Went in to “safe mode”, ran more diags and of course there was nothing wrong. I tried uninstalling the last couple windows updates, patches, and applications I’d installed but…nothing.

le sigh

I tried “Reset this computer” which does a half-assed job at reinstalling windows such that you don’t lose anything. Nope. Can’t do that from “safe mode.” Okay. I’m quick. I booted into windows normally and got it started. Took about a half hour, 45 minutes to get it reset. Started up and…1-2-3-death.

I had to reformat the whole damned thing.

BUT…I have 2 drives in that box. One has linux and one has windows. I thought about it a few seconds and realized I didn’t trust the windows installer as far as I could throw it not to fuck with the linux drive.
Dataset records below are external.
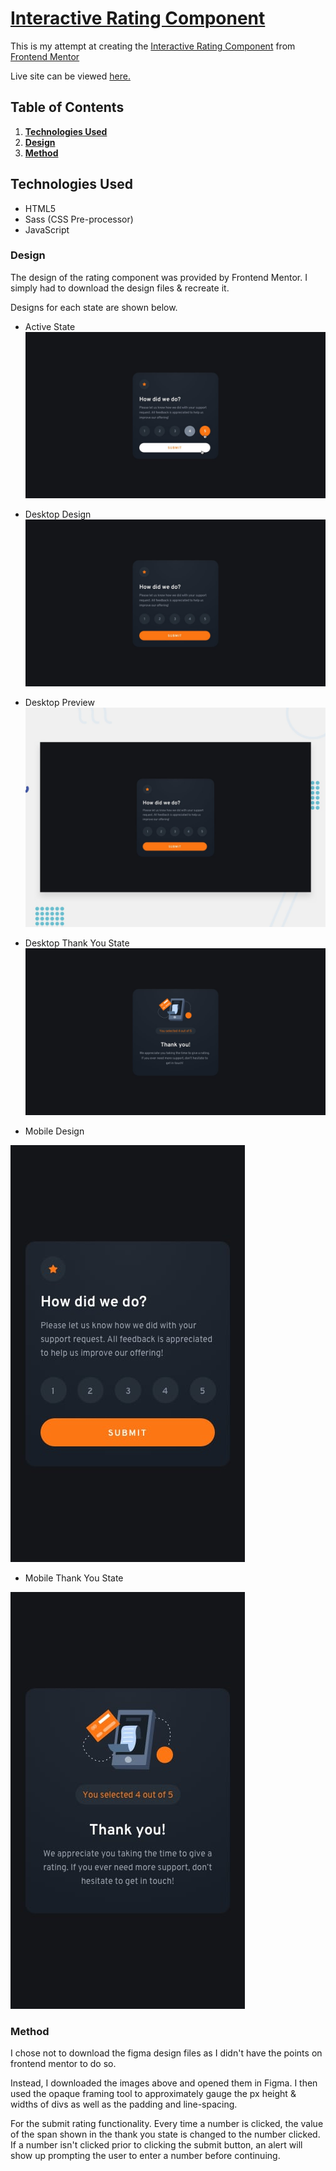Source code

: # <a href="https://www.frontendmentor.io/challenges/interactive-rating-component-koxpeBUmI">Interactive Rating Component</a>

This is my attempt at creating the [Interactive Rating Component](https://www.frontendmentor.io/challenges/interactive-rating-component-koxpeBUmI) from [Frontend Mentor](https://www.frontendmentor.io/)

Live site can be viewed [here.](https://shadyxstep.github.io/interactive-rating-component/)

## Table of Contents
1. [**Technologies Used**](#technologies-used)
2. [**Design**](#design)
3. [**Method**](#method)

## Technologies Used

- HTML5
- Sass (CSS Pre-processor)
- JavaScript

### Design

The design of the rating component was provided by Frontend Mentor. I simply had to download the design files & recreate it.

Designs for each state are shown below.

- Active State
![Active States](design/active-states.jpg)


- Desktop Design
![Desktop Design](design/desktop-design.jpg)


- Desktop Preview
![Desktop Preview](design/desktop-preview.jpg)


- Desktop Thank You State
![Desktop Thank You State](design/desktop-thank-you-state.jpg)


- Mobile Design

![Mobile Design](design/mobile-design.jpg)


- Mobile Thank You State

![Mobile Thank You State](design/mobile-thank-you-state.jpg)

### Method

I chose not to download the figma design files as I didn't have the points on frontend mentor to do so.

Instead, I downloaded the images above and opened them in Figma. I then used the opaque framing tool to approximately gauge the px height & widths of divs as well as the padding and line-spacing.

For the submit rating functionality. Every time a number is clicked, the value of the span shown in the thank you state is changed to the number clicked. If a number isn't clicked prior to clicking the submit button, an alert will show up prompting the user to enter a number before continuing.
So I powered down and popped the M2 it was on.

Reinstalled everything and spent a couple hours building the box back up from the metal, installing Steam, Fallout 4, Skyrim, and Cyberpunk 2077.

Now I HADN’T, as I said, planned on playing anything. I’d actually figured that it’d be fun to just bail on the idea, long as everything was up to date, then swap back over to linux (one ‘oh shit I forgot to reinstall the drive. gotta do that’ later) and write some code.

But by this time I was so fucking pissed, having accomplished nothing all day other than getting the damned install back to baseline (and…burning about 75 pounds of boxes I’ve been accumulating, thus pissing off an awful lot of hornets, leading me to run around the back of my house waving my hands in the air yelling “fuck fuck fuck fuck FUCK” more than once) that I just wanted to kill some bad guys.

So I killed all but one of my Fallout 4 save games (because why bother not starting from scratch, right? After all, it’s the first third to half of the game that’s the best anyway) and set off in to the Commonwealth.

It was minutes, a very few minutes, before I was wandering around Sanctuary, looking at the furniture and structures, taking screen shots and just generally indulging in dicking around.

And while I spent a couple hours following the general plot line to get things to a stable enough state where I could abandon it and continue with settlement building and such, I realized that I was getting something out of it that I hadn’t quite realized.

Or, more properly stated, I knew it. But I never quite realized how important it was to me. Part of it was how damned calming it was being back in that headspace. You’d think that something like that would be good for getting wound up and cathartic.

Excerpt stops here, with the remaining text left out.